North Korea launches short-range rockets into sea
North Korea fired 25 short-range rockets into the sea off its east coast on Sunday, in an apparent continuation of protests against ongoing US-South Korean military drills, South Korean officials said.
Such short-range rocket tests are usually considered routine, as opposed to North Korean long-range rocket or nuclear tests, which are internationally condemned as provocations.
North Korea has conducted a string of similar short-range launches in recent weeks that have coincided with the annual military drills by allies Washington and Seoul. North Korea says the exercises are preparation for an invasion by the US and South Korea.
The allies say their drills, which last year prompted North Korean threats of nuclear war against the South and the United States, are routine and defensive in nature.
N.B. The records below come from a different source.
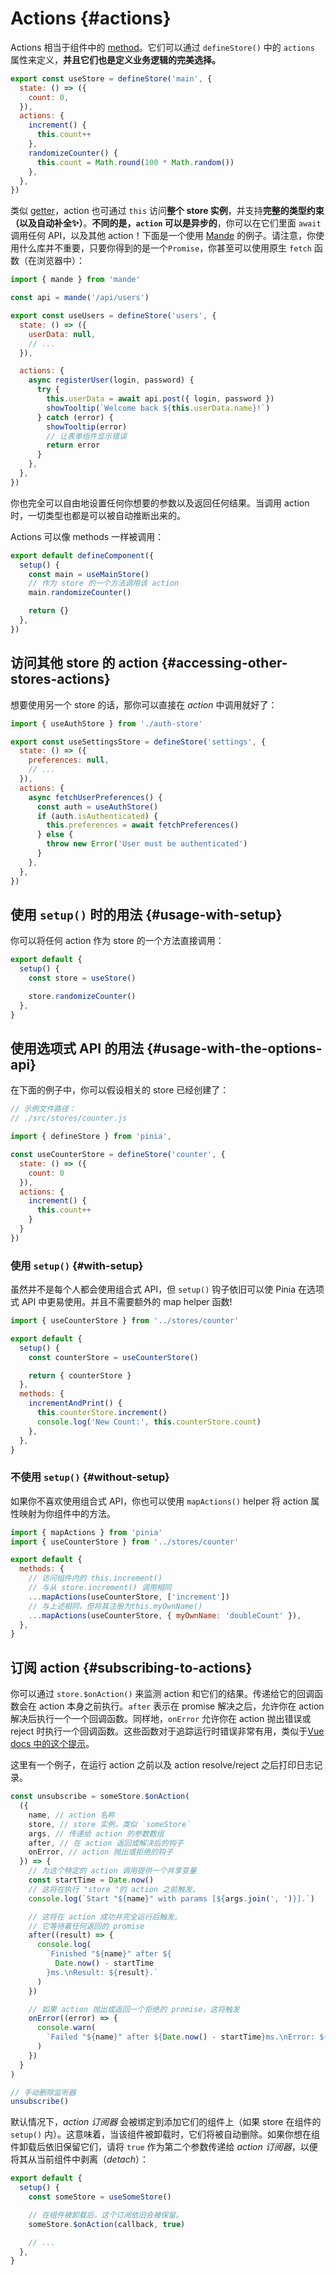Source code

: # Actions {#actions}

<VueSchoolLink
  href="https://vueschool.io/lessons/synchronous-and-asynchronous-actions-in-pinia"
  title="Learn all about actions in Pinia"
/>

Actions 相当于组件中的 [method](https://v3.vuejs.org/guide/data-methods.html#methods)。它们可以通过 `defineStore()` 中的 `actions` 属性来定义，**并且它们也是定义业务逻辑的完美选择。**

```js
export const useStore = defineStore('main', {
  state: () => ({
    count: 0,
  }),
  actions: {
    increment() {
      this.count++
    },
    randomizeCounter() {
      this.count = Math.round(100 * Math.random())
    },
  },
})
```

类似 [getter](./getters.md)，action 也可通过 `this` 访问**整个 store 实例**，并支持**完整的类型约束（以及自动补全✨）**。**不同的是，`action` 可以是异步的**，你可以在它们里面 `await` 调用任何 API，以及其他 action！下面是一个使用 [Mande](https://github.com/posva/mande) 的例子。请注意，你使用什么库并不重要，只要你得到的是一个`Promise`，你甚至可以使用原生 `fetch` 函数（在浏览器中）：

```js
import { mande } from 'mande'

const api = mande('/api/users')

export const useUsers = defineStore('users', {
  state: () => ({
    userData: null,
    // ...
  }),

  actions: {
    async registerUser(login, password) {
      try {
        this.userData = await api.post({ login, password })
        showTooltip(`Welcome back ${this.userData.name}!`)
      } catch (error) {
        showTooltip(error)
        // 让表单组件显示错误
        return error
      }
    },
  },
})
```

你也完全可以自由地设置任何你想要的参数以及返回任何结果。当调用 action 时，一切类型也都是可以被自动推断出来的。

Actions 可以像 methods 一样被调用：

```js
export default defineComponent({
  setup() {
    const main = useMainStore()
    // 作为 store 的一个方法调用该 action
    main.randomizeCounter()

    return {}
  },
})
```

## 访问其他 store 的 action {#accessing-other-stores-actions}

想要使用另一个 store 的话，那你可以直接在 _action_ 中调用就好了：

```js
import { useAuthStore } from './auth-store'

export const useSettingsStore = defineStore('settings', {
  state: () => ({
    preferences: null,
    // ...
  }),
  actions: {
    async fetchUserPreferences() {
      const auth = useAuthStore()
      if (auth.isAuthenticated) {
        this.preferences = await fetchPreferences()
      } else {
        throw new Error('User must be authenticated')
      }
    },
  },
})
```

## 使用 `setup()` 时的用法 {#usage-with-setup}

你可以将任何 action 作为 store 的一个方法直接调用：

```js
export default {
  setup() {
    const store = useStore()

    store.randomizeCounter()
  },
}
```

## 使用选项式 API 的用法 {#usage-with-the-options-api}

<VueSchoolLink
  href="https://vueschool.io/lessons/access-pinia-actions-in-the-options-api"
  title="Access Pinia Getters via the Options API"
/>

在下面的例子中，你可以假设相关的 store 已经创建了：

```js
// 示例文件路径：
// ./src/stores/counter.js

import { defineStore } from 'pinia',

const useCounterStore = defineStore('counter', {
  state: () => ({
    count: 0
  }),
  actions: {
    increment() {
      this.count++
    }
  }
})
```

### 使用 `setup()` {#with-setup}

虽然并不是每个人都会使用组合式 API，但 `setup()` 钩子依旧可以使 Pinia 在选项式 API 中更易使用。并且不需要额外的 map helper 函数!

```js
import { useCounterStore } from '../stores/counter'

export default {
  setup() {
    const counterStore = useCounterStore()

    return { counterStore }
  },
  methods: {
    incrementAndPrint() {
      this.counterStore.increment()
      console.log('New Count:', this.counterStore.count)
    },
  },
}
```

### 不使用 `setup()` {#without-setup}

如果你不喜欢使用组合式 API，你也可以使用 `mapActions()` helper 将 action 属性映射为你组件中的方法。

```js
import { mapActions } from 'pinia'
import { useCounterStore } from '../stores/counter'

export default {
  methods: {
    // 访问组件内的 this.increment()
    // 与从 store.increment() 调用相同
    ...mapActions(useCounterStore, ['increment'])
    // 与上述相同，但将其注册为this.myOwnName()
    ...mapActions(useCounterStore, { myOwnName: 'doubleCount' }),
  },
}
```

## 订阅 action {#subscribing-to-actions}

你可以通过 `store.$onAction()` 来监测 action 和它们的结果。传递给它的回调函数会在 action 本身之前执行。`after` 表示在 promise 解决之后，允许你在 action 解决后执行一个一个回调函数。同样地，`onError` 允许你在 action 抛出错误或 reject 时执行一个回调函数。这些函数对于追踪运行时错误非常有用，类似于[Vue docs 中的这个提示](https://v3.vuejs.org/guide/tooling/deployment.html#tracking-runtime-errors)。

这里有一个例子，在运行 action 之前以及 action resolve/reject 之后打印日志记录。

```js
const unsubscribe = someStore.$onAction(
  ({
    name, // action 名称
    store, // store 实例，类似 `someStore`
    args, // 传递给 action 的参数数组
    after, // 在 action 返回或解决后的钩子
    onError, // action 抛出或拒绝的钩子
  }) => {
    // 为这个特定的 action 调用提供一个共享变量
    const startTime = Date.now()
    // 这将在执行 "store "的 action 之前触发。
    console.log(`Start "${name}" with params [${args.join(', ')}].`)

    // 这将在 action 成功并完全运行后触发。
    // 它等待着任何返回的 promise
    after((result) => {
      console.log(
        `Finished "${name}" after ${
          Date.now() - startTime
        }ms.\nResult: ${result}.`
      )
    })

    // 如果 action 抛出或返回一个拒绝的 promise，这将触发
    onError((error) => {
      console.warn(
        `Failed "${name}" after ${Date.now() - startTime}ms.\nError: ${error}.`
      )
    })
  }
)

// 手动删除监听器
unsubscribe()
```

默认情况下，_action 订阅器_ 会被绑定到添加它们的组件上（如果 store 在组件的 `setup()` 内）。这意味着，当该组件被卸载时，它们将被自动删除。如果你想在组件卸载后依旧保留它们，请将 `true` 作为第二个参数传递给 _action 订阅器_，以便将其从当前组件中剥离（_detach_）：

```js
export default {
  setup() {
    const someStore = useSomeStore()

    // 在组件被卸载后，这个订阅依旧会被保留。
    someStore.$onAction(callback, true)

    // ...
  },
}
```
Outside analysts say the North is taking a softer stance toward the US-South Korean military drills this year because it wants better ties with the outside world to revive its struggling economy.
North Korea's tirade of war rhetoric against Washington and Seoul last autumn followed international condemnation of its third nuclear test, in February last year.
On Sunday, North Korea launched 25 rockets with a range of about 70 kilometers and they landed in international waters off the North's east coast, according to South Korea's Defense Ministry.
An investigation on their trajectory showed the rockets are believed to be unguided, old Soviet-developed FROG rockets that North Korea has had since the 1960s, ministry spokesman Kim Min-seok said. Kim called the rocket launches an ''armed protest'' against the South Korean-US drills, adding that South Korea was watching for possible additional launches.
In Washington, State Department spokeswoman Jen Psaki urged North Korea to refrain from provocative actions that aggravate tensions. Earlier this month, Seoul said a North Korean artillery launch happened minutes before a Chinese commercial plane reportedly carrying 202 people flew in the same area.
The Korean Peninsula remains officially at war because the Korean War ended with an armistice, not a peace treaty.